Debutta al Teatro Romano di Verona, domani alle 21.15 (con repliche il 2 e 3 settembre alla stessa ora), Iliade di Omero nella riscrittura di Alessandro Baricco, con Natalino Balasso diretto da Alberto Rizzi. Lo spettacolo, una coproduzione di Estate Teatrale Veronese e Fondazione Atlantide – Teatro Stabile di Verona, inaugura la sezione Settembre classico del Festival organizzato dal Comune di Verona.
In scena, oltre a Natalino Balasso, in questo spettacolo – che fa della violenza (da quella primordiale della clava a quella spesso subdola dei giorni nostri) una costante della storia dell’uomo – altri sei attori: Diego Facciotti, Chiara Mascalzoni, Marta Cortellazzo Wiel, Pietro Traldi, Chiara Pellegrin e Luca Boscolo. Uno spettacolo corale quindi dove Balasso si presenta al pubblico veronese in una veste inedita, nei panni di un Agamennone tragicamente grottesco.
«Sono certo – dice Balasso – che sarà un buon lavoro perché ci sono tutte le premesse, nel testo di Baricco, in Omero, nell’allestimento di Rizzi. Per questo spettacolo ho messo a disposizione il mio lavoro di attore in un contesto epico-drammatico. Mi preme sottolineare, infatti, che si tratta di uno spettacolo tragico. Lo dico perché è giusto andare a teatro senza aspettarsi cosa si vedrà, ma sarebbe anche sbagliato andarci aspettandosi un’altra cosa».

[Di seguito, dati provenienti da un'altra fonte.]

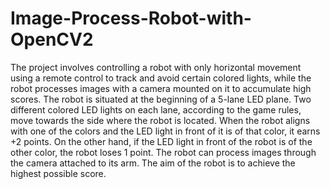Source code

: # Image-Process-Robot-with-OpenCV2
The project involves controlling a robot with only horizontal movement using a remote control to track and avoid certain colored lights, while the robot processes images with a camera mounted on it to accumulate high scores. The robot is situated at the beginning of a 5-lane LED plane. Two different colored LED lights on each lane, according to the game rules, move towards the side where the robot is located. When the robot aligns with one of the colors and the LED light in front of it is of that color, it earns +2 points. On the other hand, if the LED light in front of the robot is of the other color, the robot loses 1 point. The robot can process images through the camera attached to its arm. The aim of the robot is to achieve the highest possible score.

Alberto Rizzi, autore e regista veronese di teatro e di cinema, vincitore del premio per la miglior regia al Festival del Cinema Italiano 2021 per Si muore solo da vivi, costruisce la propria regia con il medesimo rispetto e modernità con cui Baricco ha affrontato la riscrittura dell’Iliade: un gioco roteante, visivo e visionario, dove – in un continuo movimento di immagini e scene – lo spettatore è catapultato dalle torri di Troia alle spiagge dei Greci, da accampamenti virili e nudi a stanze dorate e sontuose. «Portare in scena oggi l’Iliade – dichiara Rizzi che dello spettacolo cura anche scene e costumi – significa ancora una volta leggere il presente, la guerra mostruosa che ruggisce anche oggi nelle nostre orecchie. Baricco toglie dal campo gli dèi e lascia soli gli uomini. Trasforma così l’epica in dramma privato, quotidiano. E il tempo, da tempo degli uomini, si fa tempo degli eroi».